Une enquête de l’Autorité des marchés financiers montre que l’intimé a acheté en 2017 des listes contenant des renseignements de clients du Mouvement Desjardins qui avaient été volés par un employé de l’entreprise. M. Baillargeon Bouchard a utilisé lesdites listes jusqu’en 2019 pour leur vendre des produits d’assurance.
Pas de mauvaise intention prouvée
L’intimé disait que « les circonstances entourant leur achat ne laissaient rien présager de suspect ou d’anormal » et qu’il « n’avait aucune raison de se méfier du caractère illégal de la provenance des renseignements contenus aux listes ».
« Aucune preuve ne permet d’associer directement M. Baillargeon Bouchard à l’employé de Desjardins qui serait responsable de la fuite des données. Il semble que M. Baillargeon Bouchard a utilisé les listes de clients de Desjardins sans mauvaise intention et dans le but de rendre un meilleur service aux clients », concède la juge.
Le TMF a néanmoins ordonné à M. Baillargeon Bouchard et à son cabinet de remettre à l’Autorité les listes de clients obtenues de Jean-Loup Lullier Masse ou de quelqu’un d’autre qui comportent des renseignements de clients de Desjardins.
L’Autorité disait avoir des « motifs raisonnables et probables de croire que M. Baillargeon Bouchard aurait commis des manquements aux lois et qu’il n’aurait plus la probité ni les compétences requises pour continuer d’exercer sa profession sans compromettre la protection du public ». Le tout a été confirmé par la juge dans son jugement.
Les permis sont donc suspendus jusqu’à ce que les enquêtes de l’Autorité ou de la Chambre de la sécurité financière (CSF) soient complétées, ce qui a été finalement décidé par le TMF.
Sylvain Théberge, porte-parole de l’Autorité, a confirmé au Portail de l’assurance que l’enquête est toujours en cours. « Quant à la demande de la CSF, des plaintes disciplinaires ont été déposées et une audition est fixée en avril 2021. La décision finale pourrait donc également être rendue par le Comité de discipline de la CSF », a-t-il ajouté dans un échange de courriels.
Pourquoi pas plus tôt ?
La demande introductive d’instance a été déposée par l’Autorité exactement un an avant le jugement, soit le 28 janvier 2020.
« Les intimés ont également soulevé un argument que l’Autorité a failli à démontrer l’urgence de prononcer les mesures qu’elle recherche, car il se serait écoulé près de treize mois entre le début de l’enquête de l’Autorité en septembre 2019 et la fin de l’audition de cette affaire à la fin octobre 2020 », peut-on lire dans le jugement.
Les dates d’audition initiales fixée par le Tribunal étaient les 31 mars et 1er avril derniers, plusieurs évènements ont causé le report des audiences.
D’une part, la pandémie a reporté une première fois les audiences aux 29 et 30 juin.
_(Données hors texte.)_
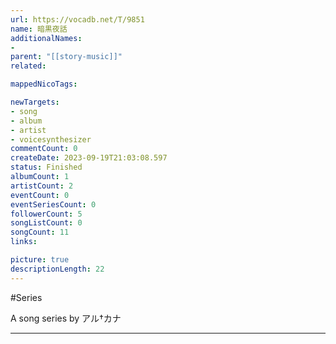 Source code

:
 ```yaml
---
url: https://vocadb.net/T/9851
name: 暗黒夜話
additionalNames: 
- 
parent: "[[story-music]]"
related:

mappedNicoTags:

newTargets:
- song
- album
- artist
- voicesynthesizer
commentCount: 0
createDate: 2023-09-19T21:03:08.597
status: Finished
albumCount: 1
artistCount: 2
eventCount: 0
eventSeriesCount: 0
followerCount: 5
songListCount: 0
songCount: 11
links: 

picture: true
descriptionLength: 22
---
```


#Series

A song series by アル†カナ

---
D’autre part, des motifs personnels invoqués par les avocats de l’intimé ont fait en sorte que les audiences se sont finalement tenues les 15, 16, 17, 24, et 25 septembre, ainsi que les 9 et 27 octobre.
« Le Tribunal considère que le délai qui s’est écoulé entre le début de l’enquête de l’Autorité et de la CSF et l’audition de la demande de l’Autorité est raisonnable dans les circonstances », peut-on lire.
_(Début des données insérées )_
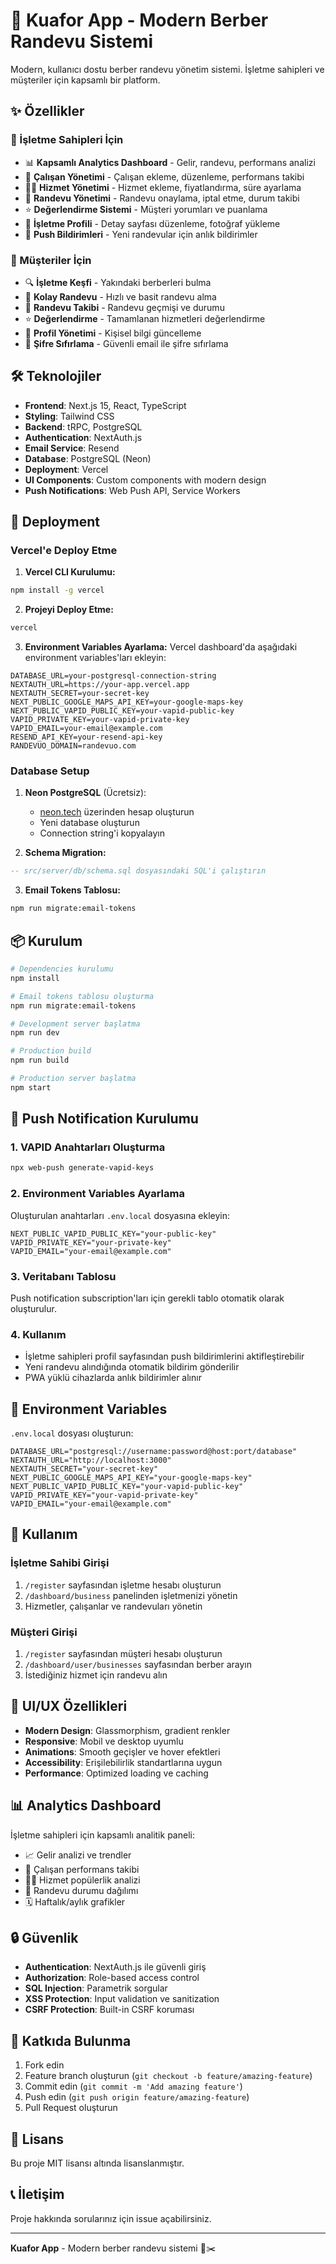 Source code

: # 🏢 Kuafor App - Modern Berber Randevu Sistemi

Modern, kullanıcı dostu berber randevu yönetim sistemi. İşletme sahipleri ve müşteriler için kapsamlı bir platform.

## ✨ Özellikler

### 🏪 İşletme Sahipleri İçin
- 📊 **Kapsamlı Analytics Dashboard** - Gelir, randevu, performans analizi
- 👥 **Çalışan Yönetimi** - Çalışan ekleme, düzenleme, performans takibi
- 💇‍♂️ **Hizmet Yönetimi** - Hizmet ekleme, fiyatlandırma, süre ayarlama
- 📅 **Randevu Yönetimi** - Randevu onaylama, iptal etme, durum takibi
- ⭐ **Değerlendirme Sistemi** - Müşteri yorumları ve puanlama
- 🏢 **İşletme Profili** - Detay sayfası düzenleme, fotoğraf yükleme
- 🔔 **Push Bildirimleri** - Yeni randevular için anlık bildirimler

### 👤 Müşteriler İçin
- 🔍 **İşletme Keşfi** - Yakındaki berberleri bulma
- 📅 **Kolay Randevu** - Hızlı ve basit randevu alma
- 📱 **Randevu Takibi** - Randevu geçmişi ve durumu
- ⭐ **Değerlendirme** - Tamamlanan hizmetleri değerlendirme
- 👤 **Profil Yönetimi** - Kişisel bilgi güncelleme
- 🔐 **Şifre Sıfırlama** - Güvenli email ile şifre sıfırlama

## 🛠️ Teknolojiler

- **Frontend**: Next.js 15, React, TypeScript
- **Styling**: Tailwind CSS
- **Backend**: tRPC, PostgreSQL
- **Authentication**: NextAuth.js
- **Email Service**: Resend
- **Database**: PostgreSQL (Neon)
- **Deployment**: Vercel
- **UI Components**: Custom components with modern design
- **Push Notifications**: Web Push API, Service Workers

## 🚀 Deployment

### Vercel'e Deploy Etme

1. **Vercel CLI Kurulumu:**
```bash
npm install -g vercel
```

2. **Projeyi Deploy Etme:**
```bash
vercel
```

3. **Environment Variables Ayarlama:**
Vercel dashboard'da aşağıdaki environment variables'ları ekleyin:

```env
DATABASE_URL=your-postgresql-connection-string
NEXTAUTH_URL=https://your-app.vercel.app
NEXTAUTH_SECRET=your-secret-key
NEXT_PUBLIC_GOOGLE_MAPS_API_KEY=your-google-maps-key
NEXT_PUBLIC_VAPID_PUBLIC_KEY=your-vapid-public-key
VAPID_PRIVATE_KEY=your-vapid-private-key
VAPID_EMAIL=your-email@example.com
RESEND_API_KEY=your-resend-api-key
RANDEVUO_DOMAIN=randevuo.com
```

### Database Setup

1. **Neon PostgreSQL** (Ücretsiz):
   - [neon.tech](https://neon.tech) üzerinden hesap oluşturun
   - Yeni database oluşturun
   - Connection string'i kopyalayın

2. **Schema Migration:**
```sql
-- src/server/db/schema.sql dosyasındaki SQL'i çalıştırın
```

3. **Email Tokens Tablosu:**
```bash
npm run migrate:email-tokens
```

## 📦 Kurulum

```bash
# Dependencies kurulumu
npm install

# Email tokens tablosu oluşturma
npm run migrate:email-tokens

# Development server başlatma
npm run dev

# Production build
npm run build

# Production server başlatma
npm start
```

## 🔔 Push Notification Kurulumu

### 1. VAPID Anahtarları Oluşturma
```bash
npx web-push generate-vapid-keys
```

### 2. Environment Variables Ayarlama
Oluşturulan anahtarları `.env.local` dosyasına ekleyin:
```env
NEXT_PUBLIC_VAPID_PUBLIC_KEY="your-public-key"
VAPID_PRIVATE_KEY="your-private-key"
VAPID_EMAIL="your-email@example.com"
```

### 3. Veritabanı Tablosu
Push notification subscription'ları için gerekli tablo otomatik olarak oluşturulur.

### 4. Kullanım
- İşletme sahipleri profil sayfasından push bildirimlerini aktifleştirebilir
- Yeni randevu alındığında otomatik bildirim gönderilir
- PWA yüklü cihazlarda anlık bildirimler alınır

## 🔧 Environment Variables

`.env.local` dosyası oluşturun:

```env
DATABASE_URL="postgresql://username:password@host:port/database"
NEXTAUTH_URL="http://localhost:3000"
NEXTAUTH_SECRET="your-secret-key"
NEXT_PUBLIC_GOOGLE_MAPS_API_KEY="your-google-maps-key"
NEXT_PUBLIC_VAPID_PUBLIC_KEY="your-vapid-public-key"
VAPID_PRIVATE_KEY="your-vapid-private-key"
VAPID_EMAIL="your-email@example.com"
```

## 📱 Kullanım

### İşletme Sahibi Girişi
1. `/register` sayfasından işletme hesabı oluşturun
2. `/dashboard/business` panelinden işletmenizi yönetin
3. Hizmetler, çalışanlar ve randevuları yönetin

### Müşteri Girişi
1. `/register` sayfasından müşteri hesabı oluşturun
2. `/dashboard/user/businesses` sayfasından berber arayın
3. İstediğiniz hizmet için randevu alın

## 🎨 UI/UX Özellikleri

- **Modern Design**: Glassmorphism, gradient renkler
- **Responsive**: Mobil ve desktop uyumlu
- **Animations**: Smooth geçişler ve hover efektleri
- **Accessibility**: Erişilebilirlik standartlarına uygun
- **Performance**: Optimized loading ve caching

## 📊 Analytics Dashboard

İşletme sahipleri için kapsamlı analitik paneli:
- 📈 Gelir analizi ve trendler
- 👥 Çalışan performans takibi
- 💇‍♂️ Hizmet popülerlik analizi
- 📅 Randevu durumu dağılımı
- 🗓️ Haftalık/aylık grafikler

## 🔒 Güvenlik

- **Authentication**: NextAuth.js ile güvenli giriş
- **Authorization**: Role-based access control
- **SQL Injection**: Parametrik sorgular
- **XSS Protection**: Input validation ve sanitization
- **CSRF Protection**: Built-in CSRF koruması

## 🤝 Katkıda Bulunma

1. Fork edin
2. Feature branch oluşturun (`git checkout -b feature/amazing-feature`)
3. Commit edin (`git commit -m 'Add amazing feature'`)
4. Push edin (`git push origin feature/amazing-feature`)
5. Pull Request oluşturun

## 📄 Lisans

Bu proje MIT lisansı altında lisanslanmıştır.

## 📞 İletişim

Proje hakkında sorularınız için issue açabilirsiniz.

---

**Kuafor App** - Modern berber randevu sistemi 🏢✂️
Toujours son titre sur le Web
Sur le site Web du Groupe Financier Bouchard, consulté le 4 février en avant-midi, on peut voir le nom de M. Baillargeon Bouchard avec son titre de conseiller en sécurité financière et de représentant en épargne collective.
Or, est-ce que c’est permis ? « Il ne peut plus se présenter comme tel dès la décision rendue par le TMF, explique Sylvain Théberge, puisque cette dernière est exécutoire nonobstant toute démarche qu’il pourrait entreprendre, à moins qu’il n’obtienne un sursis de la Cour ».